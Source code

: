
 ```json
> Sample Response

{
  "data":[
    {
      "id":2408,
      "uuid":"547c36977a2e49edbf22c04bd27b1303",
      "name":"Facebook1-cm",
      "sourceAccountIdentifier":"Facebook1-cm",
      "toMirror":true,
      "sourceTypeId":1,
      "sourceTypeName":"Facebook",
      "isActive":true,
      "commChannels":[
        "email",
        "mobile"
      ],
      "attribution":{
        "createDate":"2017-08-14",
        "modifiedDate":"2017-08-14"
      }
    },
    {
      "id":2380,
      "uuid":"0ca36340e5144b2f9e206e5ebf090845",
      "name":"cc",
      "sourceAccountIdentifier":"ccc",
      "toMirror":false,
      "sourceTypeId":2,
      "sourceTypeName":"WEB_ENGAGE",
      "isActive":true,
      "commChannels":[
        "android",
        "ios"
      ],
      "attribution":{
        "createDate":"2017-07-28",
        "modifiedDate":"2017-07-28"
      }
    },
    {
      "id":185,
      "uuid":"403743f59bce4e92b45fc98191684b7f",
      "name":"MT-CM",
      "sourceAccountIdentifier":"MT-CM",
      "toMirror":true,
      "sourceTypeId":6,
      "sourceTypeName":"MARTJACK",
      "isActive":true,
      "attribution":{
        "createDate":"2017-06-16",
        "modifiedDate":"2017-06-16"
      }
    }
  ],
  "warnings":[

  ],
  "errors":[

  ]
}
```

.....

Exercise aim: Every line of the records above where the string "sourceTypeId" is found should be copied.

Solved exercise:
      "sourceTypeId":1,
      "sourceTypeId":2,
      "sourceTypeId":6,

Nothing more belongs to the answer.